ATECC508A Cryptographic Co-Processor

The co-processor on this board is the Microchip ATECC508A. It's primary features include creating/storing ECC keys, creating digital signatures and verifying them. It is also capable of doing many other cryptographic processes includeing SHA-256 hash, Diffie-Hellman Key Exchange, and high quality random number generation. For more details on the ATECC508A cryptographic chip, check out the datasheet.

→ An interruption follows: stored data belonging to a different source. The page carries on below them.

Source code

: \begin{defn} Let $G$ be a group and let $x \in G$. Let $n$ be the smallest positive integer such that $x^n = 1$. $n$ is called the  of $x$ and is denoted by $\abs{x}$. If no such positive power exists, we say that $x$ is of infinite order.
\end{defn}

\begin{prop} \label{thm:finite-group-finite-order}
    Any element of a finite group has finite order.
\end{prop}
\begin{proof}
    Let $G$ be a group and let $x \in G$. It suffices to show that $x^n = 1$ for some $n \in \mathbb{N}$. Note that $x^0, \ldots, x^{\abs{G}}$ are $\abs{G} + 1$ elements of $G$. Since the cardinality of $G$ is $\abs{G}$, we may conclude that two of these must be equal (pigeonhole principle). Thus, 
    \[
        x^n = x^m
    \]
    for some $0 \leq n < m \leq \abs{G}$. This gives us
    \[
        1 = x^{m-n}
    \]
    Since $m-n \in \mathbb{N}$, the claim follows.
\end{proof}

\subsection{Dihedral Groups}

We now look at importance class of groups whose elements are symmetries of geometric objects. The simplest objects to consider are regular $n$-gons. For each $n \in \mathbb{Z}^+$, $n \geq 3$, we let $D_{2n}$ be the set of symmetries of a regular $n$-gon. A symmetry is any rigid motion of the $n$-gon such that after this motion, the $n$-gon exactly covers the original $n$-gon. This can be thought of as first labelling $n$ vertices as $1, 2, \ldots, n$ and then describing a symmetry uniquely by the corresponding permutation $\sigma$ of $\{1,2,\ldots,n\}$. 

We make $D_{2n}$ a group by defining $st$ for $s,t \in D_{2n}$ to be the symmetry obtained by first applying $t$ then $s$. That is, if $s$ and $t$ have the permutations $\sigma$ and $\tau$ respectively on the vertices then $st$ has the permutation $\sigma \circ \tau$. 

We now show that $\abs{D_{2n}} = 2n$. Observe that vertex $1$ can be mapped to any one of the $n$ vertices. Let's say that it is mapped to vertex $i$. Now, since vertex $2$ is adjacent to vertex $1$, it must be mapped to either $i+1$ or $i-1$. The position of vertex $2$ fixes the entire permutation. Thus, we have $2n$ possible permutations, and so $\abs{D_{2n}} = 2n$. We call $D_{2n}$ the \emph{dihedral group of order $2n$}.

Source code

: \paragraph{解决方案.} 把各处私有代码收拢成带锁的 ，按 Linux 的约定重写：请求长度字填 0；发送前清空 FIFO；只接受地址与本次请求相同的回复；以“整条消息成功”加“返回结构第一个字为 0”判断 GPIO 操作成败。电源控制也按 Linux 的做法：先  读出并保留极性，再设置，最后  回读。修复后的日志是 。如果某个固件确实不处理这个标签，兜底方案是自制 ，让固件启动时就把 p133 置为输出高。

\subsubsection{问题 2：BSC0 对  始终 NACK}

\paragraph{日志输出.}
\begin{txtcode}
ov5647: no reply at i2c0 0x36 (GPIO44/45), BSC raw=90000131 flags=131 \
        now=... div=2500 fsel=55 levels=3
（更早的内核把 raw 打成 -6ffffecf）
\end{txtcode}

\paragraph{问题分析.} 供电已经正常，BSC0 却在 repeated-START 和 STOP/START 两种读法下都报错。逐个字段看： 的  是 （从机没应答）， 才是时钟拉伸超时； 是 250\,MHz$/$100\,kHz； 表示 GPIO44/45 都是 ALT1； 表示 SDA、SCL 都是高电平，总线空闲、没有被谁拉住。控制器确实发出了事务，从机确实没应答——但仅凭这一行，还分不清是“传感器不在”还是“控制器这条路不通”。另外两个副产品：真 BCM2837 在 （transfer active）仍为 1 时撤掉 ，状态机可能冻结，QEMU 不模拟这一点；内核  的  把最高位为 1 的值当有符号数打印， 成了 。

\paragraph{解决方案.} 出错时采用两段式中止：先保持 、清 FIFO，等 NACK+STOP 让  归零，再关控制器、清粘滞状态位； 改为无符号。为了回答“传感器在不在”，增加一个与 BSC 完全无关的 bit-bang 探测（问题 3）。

ATECC508A Cryptographic Chip
ATECC508A cryptographic IC.

Characteristic Description
Operating Voltage 2.0V to 5.5V (Default on Qwiic System: 3.3V)
Current Draw Active: 3 to 16 mA
Idle: 800 µA
Sleep: 30 to 150 nA
Operating Temperature -40 to 85°C
EEPROM Storage Capacity: 10 Kb
Data Retention: >10 years
Write Endurance: 400,000 cycles
Configurable I2C Address (7-bit) 0x60 (Default)

Connections

We've included two qwiic connectors for plug and play operation.

Qwiic Connectors
Qwiic connectors.

It also has the pins broken out to 0.1-inch PTH headers, if you'd like a more permanent (soldered) connection to the I2C lines.

Breakout Pins
Breakout pins.

Pin Label Pin Function Input/Output Notes
3.3V Power Supply Input 3.3V on Qwiic system.
GND Ground Input Ground
SDA I2C Data Signal Bi-directional Bi-directional data line.
SCL I2C Clock Signal Input Master-controlled clock signal.

Jumpers

There are two jumpers on this board. The first, connects pull-up resistors to the I2C bus and the other connects the power to the PWR status LED.

Jumper Pads
LED and I2C jumper pads.

Name Description Usage
I2C I2C Pull-Up Resistors Opening these disables theI2C pull-up resistors used for I2C communication. If multiple I2C devices are being used, these pull-ups should be disabled on all but one device. If these pins (SDA/SCL) are being used for other purposes (UART, LEDs, GPIO), the pull-up resistors should usually be disabled.
LED Enable/Disable LED Cut this jumper to disconnect the LED and save power!

Board Dimensions

For those interested, the basic board dimensions are shown below, all measurements are in inches and the grid spacing is 0.1". The SparkFun Cryptographic Co-processor PCB itself, measures (approximately) 1x1 inch. Additionially, we have provided a PDF of the dimensional drawing, if necessary.

Dimensions
Board dimensions in inches.

Hardware Hookup

Note: To follow this tutorial, an Artemis microcontroller board has to be used with this product due to the buffer size required for the I2C bus.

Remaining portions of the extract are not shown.